Randomized view reconciliation in permissionless distributed systems

Abstract

In a sybil attack, an adversary creates many fake identities/nodes and have them join the system. Computational puzzles have long been investigated as a possible sybil defense: nodes that fail to solve the puzzle in time will no longer be accepted by other nodes. However, a malicious node can behave in such a way that it is accepted by some honest nodes but not other honest nodes. This results in different honest nodes having different views on which set of nodes constitute the system. Such view divergence, unfortunately, breaks the overarching assumption required by many existing security protocols. Partly spurred by the growing popularity of Bitcoin, researchers have recently formalized the above view divergence problem and proposed interesting solutions (which we call view reconciliation protocols).

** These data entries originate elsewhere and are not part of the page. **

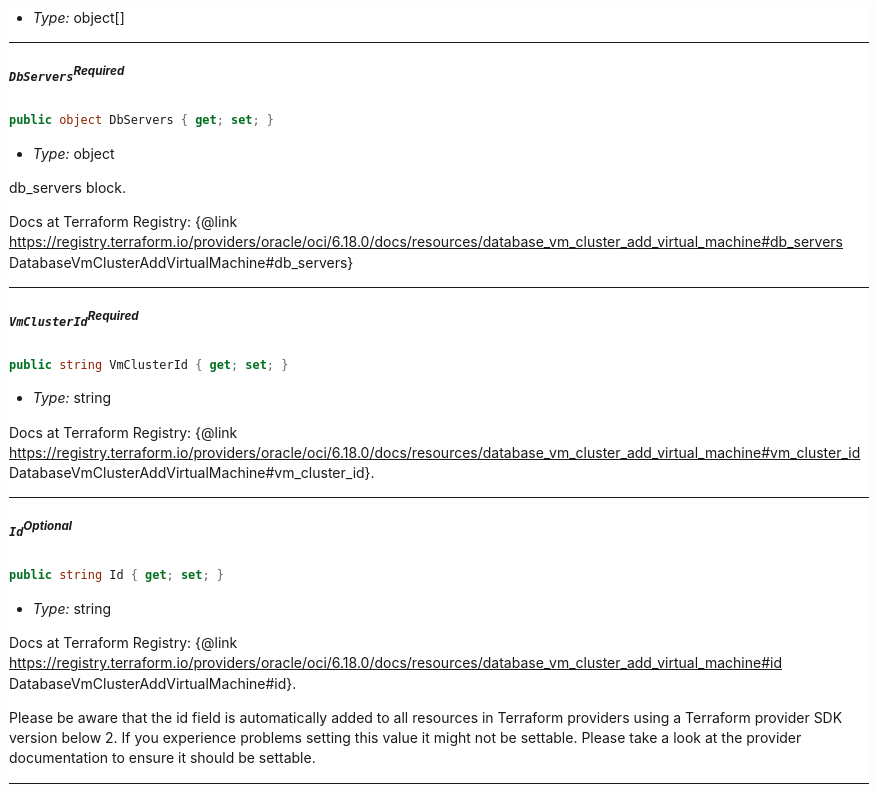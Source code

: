 - *Type:* object[]

---

##### `DbServers`<sup>Required</sup> <a name="DbServers" id="rhizo-co-terraform-provider-oci.databaseVmClusterAddVirtualMachine.DatabaseVmClusterAddVirtualMachineConfig.property.dbServers"></a>

```csharp
public object DbServers { get; set; }
```

- *Type:* object

db_servers block.

Docs at Terraform Registry: {@link https://registry.terraform.io/providers/oracle/oci/6.18.0/docs/resources/database_vm_cluster_add_virtual_machine#db_servers DatabaseVmClusterAddVirtualMachine#db_servers}

---

##### `VmClusterId`<sup>Required</sup> <a name="VmClusterId" id="rhizo-co-terraform-provider-oci.databaseVmClusterAddVirtualMachine.DatabaseVmClusterAddVirtualMachineConfig.property.vmClusterId"></a>

```csharp
public string VmClusterId { get; set; }
```

- *Type:* string

Docs at Terraform Registry: {@link https://registry.terraform.io/providers/oracle/oci/6.18.0/docs/resources/database_vm_cluster_add_virtual_machine#vm_cluster_id DatabaseVmClusterAddVirtualMachine#vm_cluster_id}.

---

##### `Id`<sup>Optional</sup> <a name="Id" id="rhizo-co-terraform-provider-oci.databaseVmClusterAddVirtualMachine.DatabaseVmClusterAddVirtualMachineConfig.property.id"></a>

```csharp
public string Id { get; set; }
```

- *Type:* string

Docs at Terraform Registry: {@link https://registry.terraform.io/providers/oracle/oci/6.18.0/docs/resources/database_vm_cluster_add_virtual_machine#id DatabaseVmClusterAddVirtualMachine#id}.

Please be aware that the id field is automatically added to all resources in Terraform providers using a Terraform provider SDK version below 2.
If you experience problems setting this value it might not be settable. Please take a look at the provider documentation to ensure it should be settable.

---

All existing view reconciliation protocols so far have a similar Θ(N ) time complexity, with N being the number of honest nodes in the system. As this paper's main contribution, we propose a novel view reconciliation protocol whose time complexity is only Θ(ln N /ln ln N ). To achieve such an exponential improvement, we aggressively exploit randomization. The hidden constant factor in the asymptotic complexity of our protocol, however, is considerably larger than in previous protocols. Concrete numerical comparisons show that our protocol is more suitable for large-scale systems, while existing protocols are better for smaller-scale systems.